MATERIAL PROVIDED START

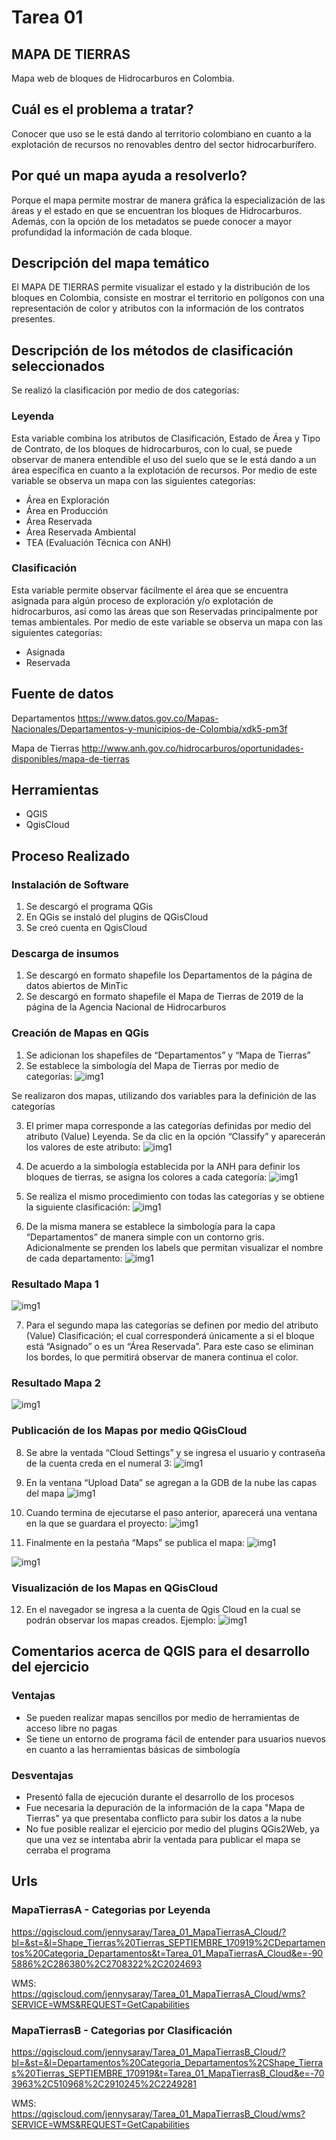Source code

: # Tarea 01

## MAPA DE TIERRAS

Mapa web de bloques de Hidrocarburos en Colombia.

##  Cuál es el problema a tratar?

Conocer que uso se le está dando al territorio colombiano en cuanto a la explotación de recursos no renovables dentro del sector hidrocarburífero.


##  Por qué un mapa ayuda a resolverlo?

Porque el mapa permite mostrar de manera gráfica la especialización de las áreas y el estado en que se encuentran los bloques de Hidrocarburos. Además, con la opción de los metadatos se puede conocer a mayor profundidad la información de cada bloque.


## Descripción del mapa temático

El MAPA DE TIERRAS permite visualizar el estado y la distribución de los bloques en Colombia, consiste en mostrar el territorio en polígonos con una representación de color y atributos con la información de los contratos presentes.


## Descripción de los métodos de clasificación seleccionados

Se realizó la clasificación por medio de dos categorías:

### Leyenda
Esta variable combina los atributos de Clasificación, Estado de Área y Tipo de Contrato, de los bloques de hidrocarburos, con lo cual, se puede observar de manera entendible el uso del suelo que se le está dando a un área específica en cuanto a la explotación de recursos. Por medio de este variable se observa un mapa con las siguientes categorías:
-	Área en Exploración 
-	Área en Producción
-	Área Reservada
-	Área Reservada Ambiental
-	TEA (Evaluación Técnica con ANH)

### Clasificación 
Esta variable permite observar fácilmente el área que se encuentra asignada para algún proceso de exploración y/o explotación de hidrocarburos, así como las áreas que son Reservadas principalmente por temas ambientales. Por medio de este variable se observa un mapa con las siguientes categorías:
-	Asignada
-	Reservada


## Fuente de datos

Departamentos
https://www.datos.gov.co/Mapas-Nacionales/Departamentos-y-municipios-de-Colombia/xdk5-pm3f

Mapa de Tierras
http://www.anh.gov.co/hidrocarburos/oportunidades-disponibles/mapa-de-tierras


##  Herramientas

- QGIS
- QgisCloud


##  Proceso Realizado

### Instalación de Software
1. Se descargó el programa QGis
2. En QGis se instaló del plugins de QGisCloud
3. Se creó cuenta en QgisCloud 

### Descarga de insumos
1. Se descargó en formato shapefile los Departamentos de la página de datos abiertos de MinTic
2. Se descargó en formato shapefile el Mapa de Tierras de 2019 de la página de la Agencia Nacional de Hidrocarburos

### Creación de Mapas en QGis

1. Se adicionan los shapefiles de “Departamentos” y “Mapa de Tierras”
2. Se establece la simbología del Mapa de Tierras por medio de categorías:
![img1](Imagenes/Captura01.PNG)


Se realizaron dos mapas, utilizando dos variables para la definición de las categorías

3. El primer mapa corresponde a las categorías definidas por medio del atributo (Value) Leyenda. Se da clic en la opción “Classify” y aparecerán los valores de este atributo:
![img1](Imagenes/Captura02.PNG)


4. De acuerdo a la simbología establecida por la ANH para definir los bloques de tierras, se asigna los colores a cada categoría:
![img1](Imagenes/Captura03.PNG)


5. Se realiza el mismo procedimiento con todas las categorías y se obtiene la siguiente clasificación:
![img1](Imagenes/Captura04.PNG)


6. De la misma manera se establece la simbología para la capa “Departamentos” de manera simple con un contorno gris. Adicionalmente se prenden los labels que permitan visualizar el nombre de cada departamento:
![img1](Imagenes/Captura05.PNG)


### Resultado Mapa 1

![img1](Imagenes/Captura06.PNG)


7. Para el segundo mapa las categorías se definen por medio del atributo (Value) Clasificación; el cual corresponderá únicamente a si el bloque está “Asignado” o es un “Área Reservada”. Para este caso se eliminan los bordes, lo que permitirá observar de manera continua el color. 


### Resultado Mapa 2
![img1](Imagenes/Captura10.PNG)


### Publicación de los Mapas por medio QGisCloud

8. Se abre la ventada “Cloud Settings” y se ingresa el usuario y contraseña de la cuenta creda en el numeral 3:
![img1](Imagenes/Captura11.PNG)


9. En la ventana “Upload Data” se agregan a la GDB de la nube las capas del mapa
![img1](Imagenes/Captura12.PNG)


10. Cuando termina de ejecutarse el paso anterior, aparecerá una ventana en la que se guardara el proyecto:
![img1](Imagenes/Captura13.PNG)


11. Finalmente en la pestaña “Maps” se publica el mapa:
![img1](Imagenes/Captura14.PNG)

![img1](Imagenes/Captura15.PNG)


### Visualización de los Mapas en QGisCloud

12. En el navegador se ingresa a la cuenta de Qgis Cloud en la cual se podrán observar los mapas creados. Ejemplo:
![img1](Imagenes/Captura16.PNG)


## Comentarios acerca de QGIS para el desarrollo del ejercicio

### Ventajas
- Se pueden realizar mapas sencillos por medio de herramientas de acceso libre no pagas
- Se tiene un entorno de programa fácil de entender para usuarios nuevos en cuanto a las herramientas básicas de simbología 

### Desventajas 
- Presentó falla de ejecución durante el desarrollo de los procesos
- Fue necesaria la depuración de la información de la capa "Mapa de Tierras" ya que presentaba conflicto para subir los datos a la nube
- No fue posible realizar el ejercicio por medio del plugins QGis2Web, ya que una vez se intentaba abrir la ventada para publicar el mapa se cerraba el programa



##  Urls

### MapaTierrasA - Categorias por Leyenda
https://qgiscloud.com/jennysaray/Tarea_01_MapaTierrasA_Cloud/?bl=&st=&l=Shape_Tierras%20Tierras_SEPTIEMBRE_170919%2CDepartamentos%20Categoria_Departamentos&t=Tarea_01_MapaTierrasA_Cloud&e=-905886%2C286380%2C2708322%2C2024693

WMS: https://qgiscloud.com/jennysaray/Tarea_01_MapaTierrasA_Cloud/wms?SERVICE=WMS&REQUEST=GetCapabilities

### MapaTierrasB - Categorias por Clasificación
https://qgiscloud.com/jennysaray/Tarea_01_MapaTierrasB_Cloud/?bl=&st=&l=Departamentos%20Categoria_Departamentos%2CShape_Tierras%20Tierras_SEPTIEMBRE_170919&t=Tarea_01_MapaTierrasB_Cloud&e=-703963%2C510968%2C2910245%2C2249281

WMS: https://qgiscloud.com/jennysaray/Tarea_01_MapaTierrasB_Cloud/wms?SERVICE=WMS&REQUEST=GetCapabilities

MATERIAL PROVIDED END

◆ **TASK TO COMPLETE**
The entries above should be written out in full, and any picture in them left out.

◆ **OUTPUT OF THE TASK**
Source code

: # Tarea 01

## MAPA DE TIERRAS

Mapa web de bloques de Hidrocarburos en Colombia.

##  Cuál es el problema a tratar?

Conocer que uso se le está dando al territorio colombiano en cuanto a la explotación de recursos no renovables dentro del sector hidrocarburífero.


##  Por qué un mapa ayuda a resolverlo?

Porque el mapa permite mostrar de manera gráfica la especialización de las áreas y el estado en que se encuentran los bloques de Hidrocarburos. Además, con la opción de los metadatos se puede conocer a mayor profundidad la información de cada bloque.


## Descripción del mapa temático

El MAPA DE TIERRAS permite visualizar el estado y la distribución de los bloques en Colombia, consiste en mostrar el territorio en polígonos con una representación de color y atributos con la información de los contratos presentes.


## Descripción de los métodos de clasificación seleccionados

Se realizó la clasificación por medio de dos categorías:

### Leyenda
Esta variable combina los atributos de Clasificación, Estado de Área y Tipo de Contrato, de los bloques de hidrocarburos, con lo cual, se puede observar de manera entendible el uso del suelo que se le está dando a un área específica en cuanto a la explotación de recursos. Por medio de este variable se observa un mapa con las siguientes categorías:
-	Área en Exploración 
-	Área en Producción
-	Área Reservada
-	Área Reservada Ambiental
-	TEA (Evaluación Técnica con ANH)

### Clasificación 
Esta variable permite observar fácilmente el área que se encuentra asignada para algún proceso de exploración y/o explotación de hidrocarburos, así como las áreas que son Reservadas principalmente por temas ambientales. Por medio de este variable se observa un mapa con las siguientes categorías:
-	Asignada
-	Reservada


## Fuente de datos

Departamentos
https://www.datos.gov.co/Mapas-Nacionales/Departamentos-y-municipios-de-Colombia/xdk5-pm3f

Mapa de Tierras
http://www.anh.gov.co/hidrocarburos/oportunidades-disponibles/mapa-de-tierras


##  Herramientas

- QGIS
- QgisCloud


##  Proceso Realizado

### Instalación de Software
1. Se descargó el programa QGis
2. En QGis se instaló del plugins de QGisCloud
3. Se creó cuenta en QgisCloud 

### Descarga de insumos
1. Se descargó en formato shapefile los Departamentos de la página de datos abiertos de MinTic
2. Se descargó en formato shapefile el Mapa de Tierras de 2019 de la página de la Agencia Nacional de Hidrocarburos

### Creación de Mapas en QGis

1. Se adicionan los shapefiles de “Departamentos” y “Mapa de Tierras”
2. Se establece la simbología del Mapa de Tierras por medio de categorías:
![img1](Imagenes/Captura01.PNG)


Se realizaron dos mapas, utilizando dos variables para la definición de las categorías

3. El primer mapa corresponde a las categorías definidas por medio del atributo (Value) Leyenda. Se da clic en la opción “Classify” y aparecerán los valores de este atributo:
![img1](Imagenes/Captura02.PNG)


4. De acuerdo a la simbología establecida por la ANH para definir los bloques de tierras, se asigna los colores a cada categoría:
![img1](Imagenes/Captura03.PNG)


5. Se realiza el mismo procedimiento con todas las categorías y se obtiene la siguiente clasificación:
![img1](Imagenes/Captura04.PNG)


6. De la misma manera se establece la simbología para la capa “Departamentos” de manera simple con un contorno gris. Adicionalmente se prenden los labels que permitan visualizar el nombre de cada departamento:
![img1](Imagenes/Captura05.PNG)


### Resultado Mapa 1

![img1](Imagenes/Captura06.PNG)


7. Para el segundo mapa las categorías se definen por medio del atributo (Value) Clasificación; el cual corresponderá únicamente a si el bloque está “Asignado” o es un “Área Reservada”. Para este caso se eliminan los bordes, lo que permitirá observar de manera continua el color. 


### Resultado Mapa 2
![img1](Imagenes/Captura10.PNG)


### Publicación de los Mapas por medio QGisCloud

8. Se abre la ventada “Cloud Settings” y se ingresa el usuario y contraseña de la cuenta creda en el numeral 3:
![img1](Imagenes/Captura11.PNG)


9. En la ventana “Upload Data” se agregan a la GDB de la nube las capas del mapa
![img1](Imagenes/Captura12.PNG)


10. Cuando termina de ejecutarse el paso anterior, aparecerá una ventana en la que se guardara el proyecto:
![img1](Imagenes/Captura13.PNG)


11. Finalmente en la pestaña “Maps” se publica el mapa:
![img1](Imagenes/Captura14.PNG)

![img1](Imagenes/Captura15.PNG)


### Visualización de los Mapas en QGisCloud

12. En el navegador se ingresa a la cuenta de Qgis Cloud en la cual se podrán observar los mapas creados. Ejemplo:
![img1](Imagenes/Captura16.PNG)


## Comentarios acerca de QGIS para el desarrollo del ejercicio

### Ventajas
- Se pueden realizar mapas sencillos por medio de herramientas de acceso libre no pagas
- Se tiene un entorno de programa fácil de entender para usuarios nuevos en cuanto a las herramientas básicas de simbología 

### Desventajas 
- Presentó falla de ejecución durante el desarrollo de los procesos
- Fue necesaria la depuración de la información de la capa "Mapa de Tierras" ya que presentaba conflicto para subir los datos a la nube
- No fue posible realizar el ejercicio por medio del plugins QGis2Web, ya que una vez se intentaba abrir la ventada para publicar el mapa se cerraba el programa



##  Urls

### MapaTierrasA - Categorias por Leyenda
https://qgiscloud.com/jennysaray/Tarea_01_MapaTierrasA_Cloud/?bl=&st=&l=Shape_Tierras%20Tierras_SEPTIEMBRE_170919%2CDepartamentos%20Categoria_Departamentos&t=Tarea_01_MapaTierrasA_Cloud&e=-905886%2C286380%2C2708322%2C2024693

WMS: https://qgiscloud.com/jennysaray/Tarea_01_MapaTierrasA_Cloud/wms?SERVICE=WMS&REQUEST=GetCapabilities

### MapaTierrasB - Categorias por Clasificación
https://qgiscloud.com/jennysaray/Tarea_01_MapaTierrasB_Cloud/?bl=&st=&l=Departamentos%20Categoria_Departamentos%2CShape_Tierras%20Tierras_SEPTIEMBRE_170919&t=Tarea_01_MapaTierrasB_Cloud&e=-703963%2C510968%2C2910245%2C2249281

WMS: https://qgiscloud.com/jennysaray/Tarea_01_MapaTierrasB_Cloud/wms?SERVICE=WMS&REQUEST=GetCapabilities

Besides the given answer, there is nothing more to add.